German bicycle-sharing company

Nextbike GmbH (stylised as nextbike) is a German company that develops and operates public bicycle-sharing systems. Founded in Leipzig in 2004, it is headquartered in the city and provides bicycle-sharing systems for public transport authorities, municipalities and other public institutions. As of 2026, the company operated more than 115,000 bicycles across around 400 cities in 23 countries. Its key markets include Germany, Poland and Spain, with operations also in Austria, the Czech Republic, Croatia and the United Kingdom.

Nextbike was acquired by TIER Mobility in 2021. In 2024, private equity firm STAR Capital acquired a majority stake.

== Usage ==
Bicycle users are normally obtained through a subscription system, where each bike is locked to either itself or to a rental station. By scanning the QR code on the bike with the nextbike app bikes can be rented. The bikes can be returned via app, hotline, terminal. There are cities with a flex zone allowing users to return the bike anywhere within a defined area for a small additional fee.

== Projects ==

Countries served by Nextbike as of March 2026

=== Germany ===
Nextbike operates a number of municipal and regional bicycle-sharing systems in Germany, including systems in Berlin, Cologne, the Munich region and the Rhine-Neckar Metropolitan Region.

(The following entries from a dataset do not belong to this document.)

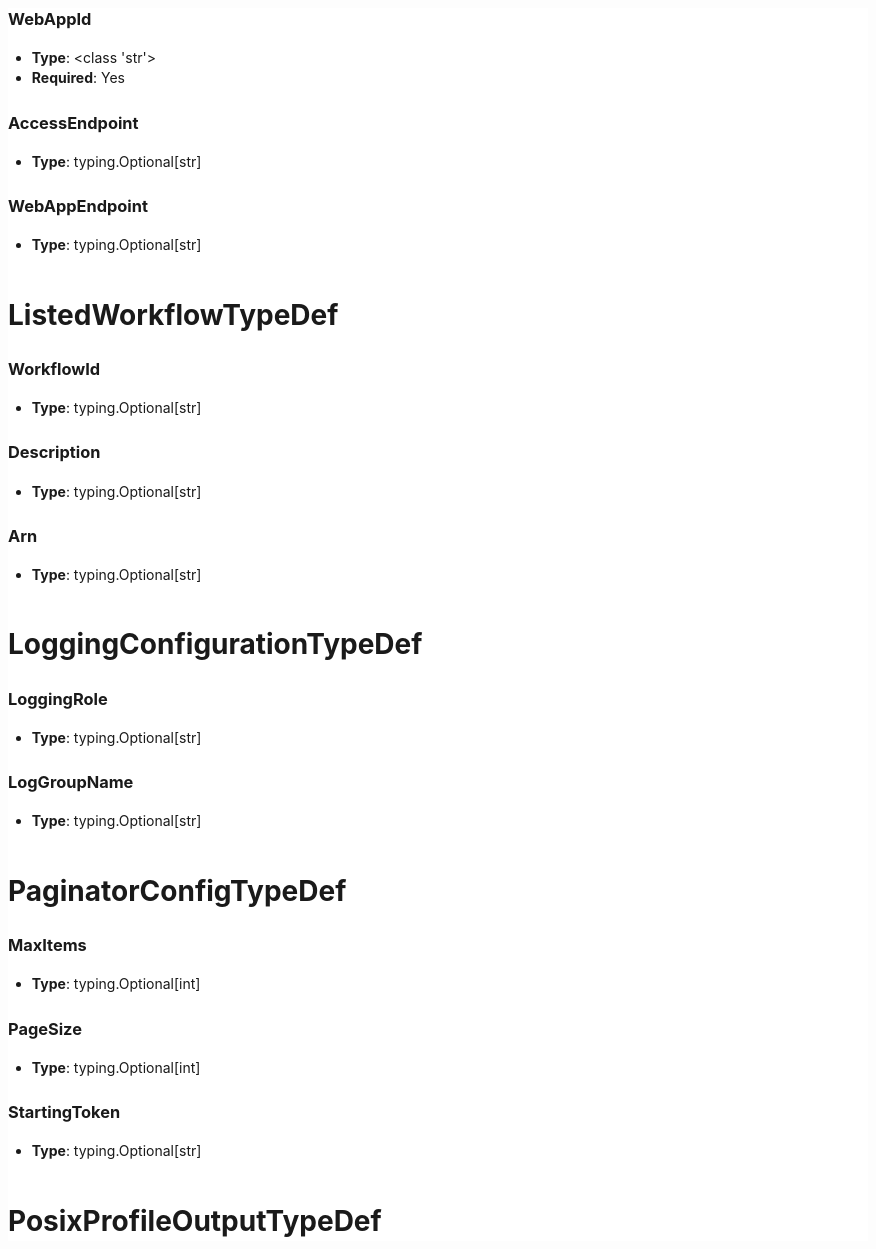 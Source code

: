 ### WebAppId
- **Type**: <class 'str'>
- **Required**: Yes

### AccessEndpoint
- **Type**: typing.Optional[str]

### WebAppEndpoint
- **Type**: typing.Optional[str]


# ListedWorkflowTypeDef

### WorkflowId
- **Type**: typing.Optional[str]

### Description
- **Type**: typing.Optional[str]

### Arn
- **Type**: typing.Optional[str]


# LoggingConfigurationTypeDef

### LoggingRole
- **Type**: typing.Optional[str]

### LogGroupName
- **Type**: typing.Optional[str]


# PaginatorConfigTypeDef

### MaxItems
- **Type**: typing.Optional[int]

### PageSize
- **Type**: typing.Optional[int]

### StartingToken
- **Type**: typing.Optional[str]


# PosixProfileOutputTypeDef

MyRadl is the regional bicycle-sharing system for Munich and 36 other municipalities in the Munich Transport and Tariff Association (MVV). Operated by nextbike, the system was launched in May 2026 and is planned to comprise around 6,700 bicycles, including conventional bicycles and pedelecs, at approximately 1,000 stations.

KVB-Rad was launched in Cologne in 2015 and is operated by Kölner Verkehrs-Betriebe (KVB) in cooperation with nextbike. Since 2021, the system has had a fleet of 3,000 bicycles. As of 2025, it had 150 stations; bicycles can also be returned flexibly within a designated zone in central Cologne.

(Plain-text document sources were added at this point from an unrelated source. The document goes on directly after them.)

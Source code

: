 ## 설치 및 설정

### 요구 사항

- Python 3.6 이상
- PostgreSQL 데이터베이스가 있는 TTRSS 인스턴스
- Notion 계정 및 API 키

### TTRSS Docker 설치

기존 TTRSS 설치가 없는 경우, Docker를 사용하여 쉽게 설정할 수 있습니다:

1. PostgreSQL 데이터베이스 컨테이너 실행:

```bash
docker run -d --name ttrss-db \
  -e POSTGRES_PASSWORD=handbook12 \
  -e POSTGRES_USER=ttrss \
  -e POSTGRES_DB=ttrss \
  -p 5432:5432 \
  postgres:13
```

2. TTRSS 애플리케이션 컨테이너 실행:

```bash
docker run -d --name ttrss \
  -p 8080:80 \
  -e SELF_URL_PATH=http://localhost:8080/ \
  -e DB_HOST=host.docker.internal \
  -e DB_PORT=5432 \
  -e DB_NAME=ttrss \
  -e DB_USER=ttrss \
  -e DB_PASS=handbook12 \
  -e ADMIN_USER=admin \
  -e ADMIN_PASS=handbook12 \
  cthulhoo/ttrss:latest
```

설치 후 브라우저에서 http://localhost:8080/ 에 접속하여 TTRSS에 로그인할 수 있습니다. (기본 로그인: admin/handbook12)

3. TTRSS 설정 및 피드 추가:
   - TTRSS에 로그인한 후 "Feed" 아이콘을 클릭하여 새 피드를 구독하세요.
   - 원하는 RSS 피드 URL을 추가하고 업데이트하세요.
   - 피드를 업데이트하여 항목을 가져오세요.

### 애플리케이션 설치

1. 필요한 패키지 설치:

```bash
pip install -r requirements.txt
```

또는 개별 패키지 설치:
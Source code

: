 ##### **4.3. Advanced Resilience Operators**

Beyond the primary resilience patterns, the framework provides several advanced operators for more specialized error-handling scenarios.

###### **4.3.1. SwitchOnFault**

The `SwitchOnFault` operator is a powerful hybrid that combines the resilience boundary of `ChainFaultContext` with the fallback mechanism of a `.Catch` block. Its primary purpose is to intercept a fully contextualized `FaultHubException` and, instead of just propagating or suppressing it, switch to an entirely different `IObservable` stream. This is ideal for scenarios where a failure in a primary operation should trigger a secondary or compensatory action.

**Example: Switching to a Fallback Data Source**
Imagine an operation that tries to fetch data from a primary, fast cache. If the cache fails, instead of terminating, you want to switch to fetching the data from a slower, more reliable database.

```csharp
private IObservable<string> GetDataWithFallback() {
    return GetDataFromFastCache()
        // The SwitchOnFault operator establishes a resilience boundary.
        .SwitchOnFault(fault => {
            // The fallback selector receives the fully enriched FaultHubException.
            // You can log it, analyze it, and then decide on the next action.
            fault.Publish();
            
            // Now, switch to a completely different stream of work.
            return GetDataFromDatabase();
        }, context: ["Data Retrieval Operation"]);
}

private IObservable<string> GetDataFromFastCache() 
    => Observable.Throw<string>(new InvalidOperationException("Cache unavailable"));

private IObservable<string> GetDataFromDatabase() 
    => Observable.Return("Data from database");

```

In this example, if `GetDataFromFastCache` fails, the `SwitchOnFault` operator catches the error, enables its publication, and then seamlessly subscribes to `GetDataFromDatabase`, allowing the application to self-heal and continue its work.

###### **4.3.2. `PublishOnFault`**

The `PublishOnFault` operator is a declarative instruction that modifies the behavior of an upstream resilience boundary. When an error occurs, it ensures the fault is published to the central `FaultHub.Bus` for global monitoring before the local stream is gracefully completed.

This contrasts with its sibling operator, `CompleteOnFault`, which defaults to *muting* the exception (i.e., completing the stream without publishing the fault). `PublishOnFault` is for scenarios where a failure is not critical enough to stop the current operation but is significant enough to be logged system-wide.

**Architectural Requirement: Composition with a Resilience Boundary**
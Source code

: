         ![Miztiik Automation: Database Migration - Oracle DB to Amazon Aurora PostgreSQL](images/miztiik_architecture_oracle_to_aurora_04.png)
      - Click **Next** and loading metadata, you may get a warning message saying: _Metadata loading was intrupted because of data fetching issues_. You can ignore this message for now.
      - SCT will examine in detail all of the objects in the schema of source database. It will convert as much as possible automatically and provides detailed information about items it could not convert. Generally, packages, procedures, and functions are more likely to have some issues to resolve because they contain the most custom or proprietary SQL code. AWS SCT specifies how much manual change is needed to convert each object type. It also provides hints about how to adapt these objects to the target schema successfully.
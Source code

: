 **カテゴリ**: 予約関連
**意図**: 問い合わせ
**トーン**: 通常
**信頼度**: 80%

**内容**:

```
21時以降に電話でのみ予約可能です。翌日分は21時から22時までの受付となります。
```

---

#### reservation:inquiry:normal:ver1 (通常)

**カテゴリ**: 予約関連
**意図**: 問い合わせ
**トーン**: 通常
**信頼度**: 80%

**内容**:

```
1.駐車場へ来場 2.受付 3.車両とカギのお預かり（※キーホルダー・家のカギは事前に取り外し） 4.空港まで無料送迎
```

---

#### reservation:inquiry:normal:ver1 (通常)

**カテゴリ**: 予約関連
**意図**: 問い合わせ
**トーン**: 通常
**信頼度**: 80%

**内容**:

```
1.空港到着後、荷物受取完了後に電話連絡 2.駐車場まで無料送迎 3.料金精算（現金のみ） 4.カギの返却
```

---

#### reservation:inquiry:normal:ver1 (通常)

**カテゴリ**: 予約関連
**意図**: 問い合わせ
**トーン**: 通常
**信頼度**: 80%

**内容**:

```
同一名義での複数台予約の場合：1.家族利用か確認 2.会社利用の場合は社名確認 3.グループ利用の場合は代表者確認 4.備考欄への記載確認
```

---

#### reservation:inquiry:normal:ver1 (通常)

VRNnextbike was launched in March 2015 by nextbike and the Verkehrsverbund Rhein-Neckar (VRN), initially serving Mannheim, Heidelberg, Ludwigshafen and Speyer. The regional system allows bicycles to be rented and returned across participating municipalities and is integrated with public transport in the VRN area. Nextbike's current operating contract runs until February 2027, after which the VRN plans to introduce a successor system called VRNrad.

Metropolradruhr was launched in 2010 by nextbike and the Regionalverband Ruhr as a regional bicycle-sharing system linking cities in the Ruhr area. Nextbike operated the system until 31 March 2026, when Donkey Republic took over its operation.

=== International projects ===
Nextbike has an extensive network in Poland, where it operates bicycle-sharing systems in more than 80 cities. In Warsaw, it operates Veturilo as one of the largest bicycle-sharing systems in Poland with 3,460 bicycles.

Nextbike has also expanded in Spain, where it operates several bicycle-sharing systems, including AMBici in the Barcelona metropolitan area, BiciPalma in Palma de Mallorca and BizkaiBizi in Biscay. AMBici is its largest system in Spain with more than 2,600 electric bicycles.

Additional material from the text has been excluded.